To run individual stages:

  • Stage 1: Data Ingestion Downloads and formats the necessary datasets (e.g., LIAR, ISOT).

    python run_pipeline.py --stage 1
    
  • Stage 2: Preprocessing Cleans the text, maps verdicts to binary labels, and prepares DataFrames for training.

    python run_pipeline.py --stage 2
    
  • Stage 3: Training Trains the ensemble: Logistic Regression, LSTM, DistilBERT, and RoBERTa. Saves the models to the /models directory.

    python run_pipeline.py --stage 3
    
  • Stage 4: Evaluation Evaluates the trained pipeline on the holdout test set using the 5-signal inference framework.
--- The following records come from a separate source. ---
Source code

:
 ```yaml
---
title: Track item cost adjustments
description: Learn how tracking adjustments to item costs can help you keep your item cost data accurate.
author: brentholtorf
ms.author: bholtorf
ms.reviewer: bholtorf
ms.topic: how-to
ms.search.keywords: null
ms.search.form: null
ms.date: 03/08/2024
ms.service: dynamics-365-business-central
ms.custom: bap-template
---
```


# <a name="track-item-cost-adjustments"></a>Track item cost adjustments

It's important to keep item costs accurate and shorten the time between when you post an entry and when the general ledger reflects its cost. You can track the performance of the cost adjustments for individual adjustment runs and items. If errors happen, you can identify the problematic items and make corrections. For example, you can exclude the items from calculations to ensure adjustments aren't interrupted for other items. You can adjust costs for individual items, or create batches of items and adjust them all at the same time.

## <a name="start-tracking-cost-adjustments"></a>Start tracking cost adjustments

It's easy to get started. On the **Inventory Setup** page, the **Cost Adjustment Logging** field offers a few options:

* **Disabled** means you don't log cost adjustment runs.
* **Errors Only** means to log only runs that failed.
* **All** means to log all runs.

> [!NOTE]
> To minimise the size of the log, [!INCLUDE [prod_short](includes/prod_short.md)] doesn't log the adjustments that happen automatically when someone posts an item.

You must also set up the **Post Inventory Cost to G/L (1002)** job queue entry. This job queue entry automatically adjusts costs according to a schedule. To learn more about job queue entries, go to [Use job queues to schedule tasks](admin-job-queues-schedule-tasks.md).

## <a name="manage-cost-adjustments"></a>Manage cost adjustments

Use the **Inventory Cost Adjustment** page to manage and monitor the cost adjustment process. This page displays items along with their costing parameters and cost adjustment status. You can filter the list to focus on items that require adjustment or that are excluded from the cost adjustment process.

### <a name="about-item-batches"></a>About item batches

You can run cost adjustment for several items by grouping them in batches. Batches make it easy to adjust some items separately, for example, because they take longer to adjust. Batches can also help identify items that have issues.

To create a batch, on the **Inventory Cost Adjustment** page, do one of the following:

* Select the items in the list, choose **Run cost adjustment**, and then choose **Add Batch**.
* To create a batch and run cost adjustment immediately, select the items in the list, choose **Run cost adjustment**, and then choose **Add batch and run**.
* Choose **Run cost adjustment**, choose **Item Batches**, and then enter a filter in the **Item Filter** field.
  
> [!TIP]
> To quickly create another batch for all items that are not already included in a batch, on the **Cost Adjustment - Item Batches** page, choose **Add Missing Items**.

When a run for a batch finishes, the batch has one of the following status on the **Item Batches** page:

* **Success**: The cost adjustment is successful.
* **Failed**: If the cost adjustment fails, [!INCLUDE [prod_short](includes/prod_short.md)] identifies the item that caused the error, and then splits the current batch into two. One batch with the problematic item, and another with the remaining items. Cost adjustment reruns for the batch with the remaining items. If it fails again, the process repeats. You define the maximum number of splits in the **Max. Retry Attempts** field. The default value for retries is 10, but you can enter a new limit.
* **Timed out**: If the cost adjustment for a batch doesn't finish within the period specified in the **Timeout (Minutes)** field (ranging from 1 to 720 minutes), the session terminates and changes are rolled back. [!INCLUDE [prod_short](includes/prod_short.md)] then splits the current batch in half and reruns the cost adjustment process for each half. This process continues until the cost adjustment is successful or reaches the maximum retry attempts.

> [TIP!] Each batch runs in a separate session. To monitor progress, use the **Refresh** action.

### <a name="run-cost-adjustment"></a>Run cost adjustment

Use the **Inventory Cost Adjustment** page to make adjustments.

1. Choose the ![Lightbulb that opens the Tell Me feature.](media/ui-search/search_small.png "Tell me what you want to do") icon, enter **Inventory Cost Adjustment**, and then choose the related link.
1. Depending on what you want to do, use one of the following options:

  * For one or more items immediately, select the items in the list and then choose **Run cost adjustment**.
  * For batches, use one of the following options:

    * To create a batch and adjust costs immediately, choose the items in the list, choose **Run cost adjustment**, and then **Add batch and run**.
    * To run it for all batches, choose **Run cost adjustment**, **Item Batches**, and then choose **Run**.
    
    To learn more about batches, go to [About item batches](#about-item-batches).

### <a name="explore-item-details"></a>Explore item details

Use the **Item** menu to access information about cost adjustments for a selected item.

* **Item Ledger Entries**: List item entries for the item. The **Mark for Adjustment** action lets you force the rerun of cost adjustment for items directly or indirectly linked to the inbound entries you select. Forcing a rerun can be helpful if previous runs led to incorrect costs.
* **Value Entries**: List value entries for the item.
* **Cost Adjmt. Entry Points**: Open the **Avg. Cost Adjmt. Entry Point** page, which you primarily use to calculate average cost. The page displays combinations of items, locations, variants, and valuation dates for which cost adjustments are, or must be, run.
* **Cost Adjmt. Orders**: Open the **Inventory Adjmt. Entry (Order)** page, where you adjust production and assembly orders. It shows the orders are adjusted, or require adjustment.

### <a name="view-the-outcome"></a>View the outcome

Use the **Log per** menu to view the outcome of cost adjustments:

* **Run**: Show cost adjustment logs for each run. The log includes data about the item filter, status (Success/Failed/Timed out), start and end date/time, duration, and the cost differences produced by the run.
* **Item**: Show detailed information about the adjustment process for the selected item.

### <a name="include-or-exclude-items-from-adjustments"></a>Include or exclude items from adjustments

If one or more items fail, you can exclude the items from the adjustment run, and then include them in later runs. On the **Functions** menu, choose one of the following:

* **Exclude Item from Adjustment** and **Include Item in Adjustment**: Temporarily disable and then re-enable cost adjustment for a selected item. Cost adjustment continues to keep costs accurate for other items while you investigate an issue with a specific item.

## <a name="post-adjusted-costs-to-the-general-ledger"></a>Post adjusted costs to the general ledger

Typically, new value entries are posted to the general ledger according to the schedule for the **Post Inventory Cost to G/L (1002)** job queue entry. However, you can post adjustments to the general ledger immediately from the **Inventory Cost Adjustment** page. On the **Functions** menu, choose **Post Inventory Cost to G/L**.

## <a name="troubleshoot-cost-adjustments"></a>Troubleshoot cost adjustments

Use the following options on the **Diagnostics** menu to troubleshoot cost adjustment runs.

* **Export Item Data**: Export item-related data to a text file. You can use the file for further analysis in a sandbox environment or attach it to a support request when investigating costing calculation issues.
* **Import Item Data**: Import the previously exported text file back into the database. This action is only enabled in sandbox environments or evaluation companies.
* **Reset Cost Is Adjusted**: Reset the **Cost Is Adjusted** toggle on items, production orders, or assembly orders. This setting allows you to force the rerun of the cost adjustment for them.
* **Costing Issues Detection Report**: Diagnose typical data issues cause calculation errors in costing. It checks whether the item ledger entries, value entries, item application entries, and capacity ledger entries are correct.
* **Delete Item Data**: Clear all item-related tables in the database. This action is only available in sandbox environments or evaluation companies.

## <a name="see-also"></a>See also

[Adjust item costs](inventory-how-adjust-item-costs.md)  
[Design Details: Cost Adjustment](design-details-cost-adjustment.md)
    python run_pipeline.py --eval
    

πŸ–₯️ Running the Application

Once the models are trained (or if you already have the pre-trained weights in the /models directory), you can launch the TruthLens UI.

python -m streamlit run app.py

This will start a local web server (usually at http://localhost:8501).

Using the App:

  1. Paste text or provide a URL: You can paste the raw text of an article (with or without a headline) or simply provide a URL for the app to parse automatically.
  2. Select depth: Choose Quick, Standard, or Deep analysis.
  3. View Results: Explore the four-tier verdict (True, Uncertain, Likely False, False), signal breakdown, adversarial flags, and live web corroboration results.